河東相嶋神社の東隣に禅寺、常陸山源信寺があります。 寺の堂宇群と神社の社殿群は隣り合わせに同じ方向を向いていて、子だから幕末まで続いた神仏習合の伝統の名残りを強くとどめています。
  日本のほとんどの場所では明治維新で神仏分離と廃仏毀釈によって神仏習合の格式は壊されてしまったので、相之島の寺院と神社の隣接しながら調和した佇まいは、日本の信仰文化を現在に伝える、じつに貴重なものだといえます。


◆神仏習合の名残をとどめる禅刹◆



堂宇群の手前(南)に墓苑があって、参道が始まる。正面は鐘楼門で、奥に本堂がある。



▲参道入り口脇に集められた石仏群。阿弥陀如来坐像と脇侍の観音像は、寺の由緒を示しているのか。


▲墓苑の左奥に歴代住持や尼僧の墓標が並ぶ。背後には天神社。


▲境内西端には天神社と観音堂(阿弥陀堂)が並んでいる


▲天満宮の社殿: 神仏習合の伝統が維持されている。


▲禅宗様式の鐘楼門が山門代わりになっている


▲山門の下をくぐって本堂前にいたる


▲やや小ぶりだが、重厚な造りの本道


▲本堂前から境内庭園と鐘楼門を眺める


▲本堂の東脇に庫裏が置かれている

■来歴の多くは不詳だとか■

  相之島は千曲川の畔の低湿地の微高地にあって幾多の氾濫水害を経験しているので、文物の流失は免れず、開創の頃の史料はないようです。
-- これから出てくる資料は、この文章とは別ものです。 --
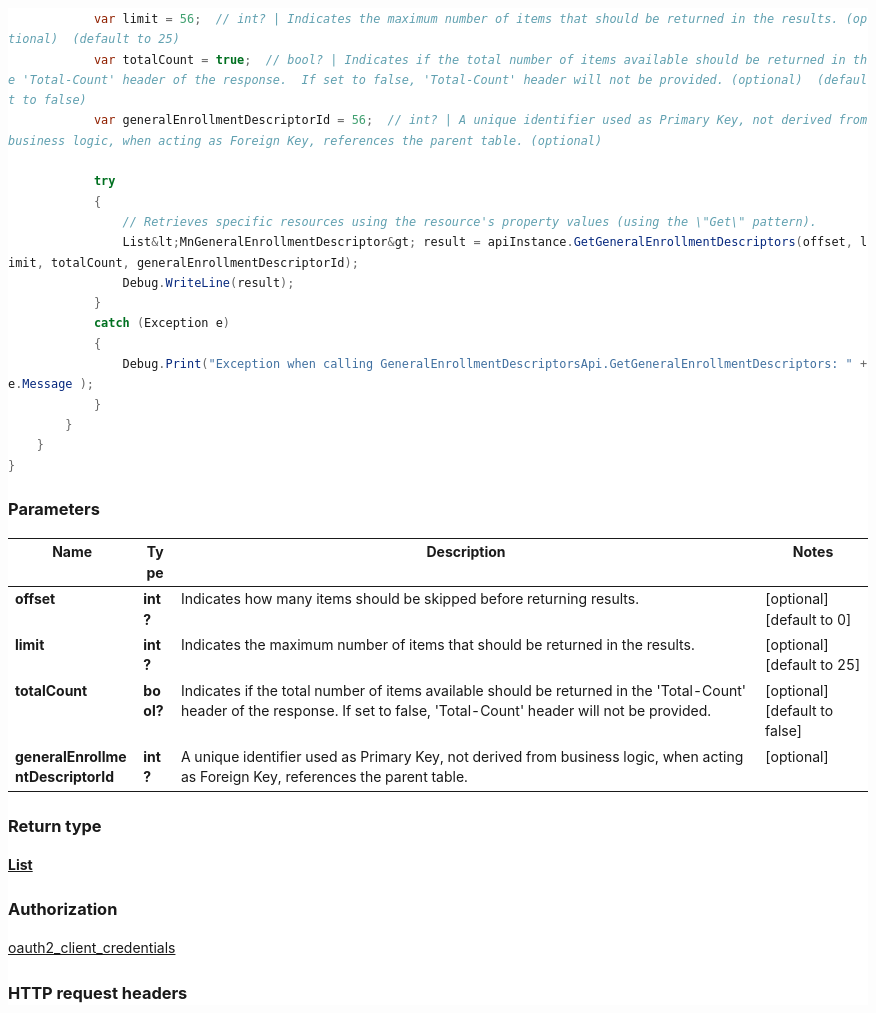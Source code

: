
 ```csharp
            var limit = 56;  // int? | Indicates the maximum number of items that should be returned in the results. (optional)  (default to 25)
            var totalCount = true;  // bool? | Indicates if the total number of items available should be returned in the 'Total-Count' header of the response.  If set to false, 'Total-Count' header will not be provided. (optional)  (default to false)
            var generalEnrollmentDescriptorId = 56;  // int? | A unique identifier used as Primary Key, not derived from business logic, when acting as Foreign Key, references the parent table. (optional) 

            try
            {
                // Retrieves specific resources using the resource's property values (using the \"Get\" pattern).
                List&lt;MnGeneralEnrollmentDescriptor&gt; result = apiInstance.GetGeneralEnrollmentDescriptors(offset, limit, totalCount, generalEnrollmentDescriptorId);
                Debug.WriteLine(result);
            }
            catch (Exception e)
            {
                Debug.Print("Exception when calling GeneralEnrollmentDescriptorsApi.GetGeneralEnrollmentDescriptors: " + e.Message );
            }
        }
    }
}
```

### Parameters

Name | Type | Description  | Notes
------------- | ------------- | ------------- | -------------
 **offset** | **int?**| Indicates how many items should be skipped before returning results. | [optional] [default to 0]
 **limit** | **int?**| Indicates the maximum number of items that should be returned in the results. | [optional] [default to 25]
 **totalCount** | **bool?**| Indicates if the total number of items available should be returned in the &#39;Total-Count&#39; header of the response.  If set to false, &#39;Total-Count&#39; header will not be provided. | [optional] [default to false]
 **generalEnrollmentDescriptorId** | **int?**| A unique identifier used as Primary Key, not derived from business logic, when acting as Foreign Key, references the parent table. | [optional] 

### Return type

[**List<MnGeneralEnrollmentDescriptor>**](MnGeneralEnrollmentDescriptor.md)

### Authorization

[oauth2_client_credentials](../README.md#oauth2_client_credentials)

### HTTP request headers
それでも、江戸時代の初期には村があったそうで、おそらく村人の生活を支えていた「信仰のよりどころ」としての寺院もあったはずです。
  室町末期ないし戦国時代の終わりごろには、河岸微高地である相之島での農耕地と集落の開拓は始まっていたと見られます。古来からの日本人の心性として、土地に人の手を入れ開拓を始めるさいには、大地や川などの自然環境に宿る神々への畏敬を表す祭事や儀式をおこなったはずです。したがって、神仏習合の格式のもとで自然神を祀る堂舎と寺院を創建したのではないでしょうか。
  ここでは寺の名称、「常陸山」という山号と「源信寺」という寺号から想像をめぐらせてみましょう。山号寺号は、寺の起源や開山開基、創建の企図と深く関連するものであるはずだからです。
  さて、古来、常陸とは「ひたちのくに」を意味し、時代によって範囲は少しずつ変化しましたが、だいたい現在の茨城県の一帯です。山号は、この寺院を開山した僧侶の出身地や修行地(僧侶がこの地に着任する前に属していた有力寺院の所在地)とか、あるいは僧侶の前身が武将領主であった場合には所領があった場所などを示している場合が多いようです。


観音堂(阿弥陀堂)と見られる堂舎


実に見事な造りの鐘楼門を見上げる

  次に寺号の「源信」とは何を意味するのでしょうか。まず初めに思いつくのは、平安時代の天台宗の高僧、源信です。日本ではじめて系統的に浄土教や阿弥陀如来信仰(民衆救済の思想)を研鑽して著述した僧侶です。
  そうすると、この寺院の起源としては天台宗またはそこから派生した浄土宗の寺院――ほかの場所で創建は鎌倉時代か?――だったのかもしれません。それが戦乱などで衰微荒廃したのち、やがて禅僧たちによって復興再建されたという来歴があるかもしれません。
  相之島の開拓が、戦国時代に武田信玄(または勝頼)配下の武士たちによって指導されたとすると、源は源氏または甲斐源氏の祖霊を奉じたという背景も考えられます。「源のだれそれ」という名に「信」という字がある武人ということでしょうか。
  大和王権からの賜姓としての「源」の元祖は源信(みなもとのまこと)らしいですが、かれは武士ではなく公卿源氏でしたから、これは当てはまらないというべきでしょう。してみると、甲斐源氏の祖、源信義あたりでしょうか。信玄その人かもしれませんね。想像はあてどもなく彷徨してしまいます。
  この村落には、武田家の家紋を施した(市村家屋敷の)霊廟があるので、この寺院も武田家または甲斐源氏と深いつながりがあることは確かだと見られます。

■観音堂は源信寺に帰属したか■

  明治時代から昭和中期までまで源信寺の北にして市村邸の南に尼僧が営む禅庵としての観音堂があったそうです。正確な所在地はわかりませんが、現在、説明板が立っている辺りなのでしょう。
  説明板によると、江戸時代から尼僧庵があって阿弥陀如来と千手観音菩薩の2本尊を祀る小堂があって、観音堂と呼ばれていたということです。開山開基の年代は不明だとか。1963年頃までは庵主さん(尼僧)が村人の葬礼に深く携わっていたとのことです。
  明治時代には、お堂建物が戸長役場として利用されていたこともあったそうです。村の小堂が明治期に戸長役場として利用された例は、千曲川東岸にあってここから8キロメートルほど南にある領家集落にも見られます。
  私は、この禅庵と観音堂は源信寺の塔頭支院だったのではないかと見ています。往古には、この辺りまで諏訪大社と一体化した源信寺の寺領境内がおよんでいたのかもしれません。